The wavelength of the second line of the Balmer series in the hydrogen spectrum is 4816 $A^o$. The wavelength of the first line is
A) $\dfrac{{27}}{{20}} \times \;4861$ $A^o$
B) $\dfrac{{20}}{{27}} \times \;4861$ $A^o$
C) $20 \times \;4861$ $A^o$
D) $4861$ $A^o$

Answer 1

Hint: A series of spectral lines obtained when an electron makes a transition from any high energy level (n=3, 4, 5, 6….) to second energy level (p=2) is termed as the Balmer series. It lies in the visible region of the electromagnetic spectrum. The first line in the series (n=3 to p=2) is called ${{\rm{H}}_\alpha }$ line, the second line in the series (n=4 to p=2) is called ${{\rm{H}}_\beta }$ line, etc.

Formula used:
$\dfrac{1}{\lambda }\; = \,{\rm{R}}{{\rm{Z}}^2}\left( {\dfrac{1}{{{{\rm{p}}^2}}}\, - \,\dfrac{{\rm{1}}}{{{{\rm{n}}^2}}}} \right)$
Where, R is the Rydberg constant ${\rm{ = }}\;{\rm{1}}{\rm{.09737}} \times {\rm{ 1}}{{\rm{0}}^7}\;{m^{ - 1}}$
Z is the atomic number (for hydrogen Z=1)
P is the lower energy level
n is the highest energy level
Complete step by step answer:
For the first line in Balmer series
$\dfrac{1}{\lambda }\; = \;{\rm{R}}\left( {\dfrac{1}{{{2^2}}} - \dfrac{1}{{{3^2}}}} \right)\; = \;{\rm{R}}\left( {\dfrac{1}{4} - \dfrac{1}{9}} \right)\, = \;{\rm{R}}\left( {\dfrac{{9 - 4}}{{36}}} \right)\; = \;\dfrac{{{\rm{5R}}}}{{16}}$
For the second line in Balmer series
$\dfrac{1}{{4816}}\; = \;{\rm{R}}\left( {\dfrac{1}{{{2^2}}} - \dfrac{1}{{{4^2}}}} \right)\; = \;{\rm{R}}\left( {\dfrac{1}{4} - \dfrac{1}{{16}}} \right)\, = \;{\rm{R}}\left( {\dfrac{{4 - 1}}{{16}}} \right)\; = \;\dfrac{{{\rm{3R}}}}{{16}}$
Because $\lambda $ (wavelength) is given for second line = $4816 $A^o$ $
Now divided one by second we get,
$\dfrac{\lambda }{{4816}}\; = \,\dfrac{{3{\rm{R}}}}{{16}} \times \;\dfrac{{36}}{{5{\rm{R}}}}$
 \[ \Rightarrow \lambda \; = \,4816 \times \dfrac{{20}}{{27}}\, A^o \]
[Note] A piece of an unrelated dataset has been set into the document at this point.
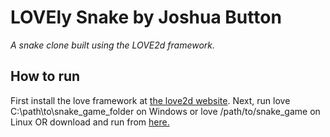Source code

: # LOVEly Snake by Joshua Button
*A snake clone built using the LOVE2d framework.*

## How to run
First install the love framework at [the love2d website](http://www.love2d.org/).  Next, run love C:\path\to\snake_game_folder on Windows or love /path/to/snake_game on Linux OR download and run from [here.](http://dl.dropbox.com/u/2303550/lovely-snake.love)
Hence the correct option is (A).

Note: we should remember the definition of the Balmer series and should not get confused with orbital numbers related to the transition in the Balmer series. While considering maximum and minimum wavelengths in the Balmer series, we should estimate the final orbital with taking care of signs and relation in the formula used. Spectral lines are formed by the electronic transitions occurring between different energy levels. All the lines in Lyman series are in UV region, Balmer series are in visible region and the other four are in infrared. Electronic transition forms photons having the same energy. The energy difference between each state is fixed.